= Exercise aim =
Give back every entry precisely as written, without any of the images.
----- Data listing
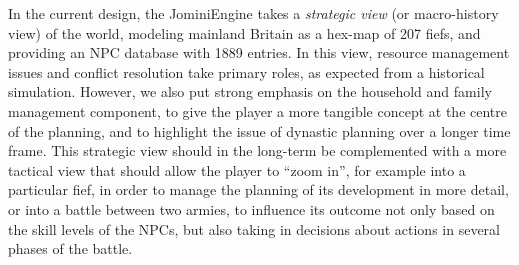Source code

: \documentclass[11pt]{article}
\begin{document}

In the current design, the JominiEngine takes a  \emph{strategic view\/} (or macro-history view) of the world, modeling
mainland Britain as a hex-map of 207 fiefs, and providing an NPC database with 1889 entries. In this view,
resource management issues and conflict resolution take primary roles, as expected from a historical
simulation. However, we also put strong emphasis on the household and family management component, to give the
player a more tangible concept at the centre of the planning, and to highlight the issue of dynastic planning
over a longer time frame. This strategic view should in the long-term be complemented with a more tactical
view that should allow the player to ``zoom in'', for example into a particular fief, in order to manage the
planning of its development in more detail, or into a battle between two armies, to influence its outcome not
only based on the skill levels of the NPCs, but also taking in decisions about actions in several phases of
the battle.


\end{document}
----------
= Written answer =
Source code

: \documentclass[11pt]{article}
\begin{document}

In the current design, the JominiEngine takes a  \emph{strategic view\/} (or macro-history view) of the world, modeling
mainland Britain as a hex-map of 207 fiefs, and providing an NPC database with 1889 entries. In this view,
resource management issues and conflict resolution take primary roles, as expected from a historical
simulation. However, we also put strong emphasis on the household and family management component, to give the
player a more tangible concept at the centre of the planning, and to highlight the issue of dynastic planning
over a longer time frame. This strategic view should in the long-term be complemented with a more tactical
view that should allow the player to ``zoom in'', for example into a particular fief, in order to manage the
planning of its development in more detail, or into a battle between two armies, to influence its outcome not
only based on the skill levels of the NPCs, but also taking in decisions about actions in several phases of
the battle.


\end{document}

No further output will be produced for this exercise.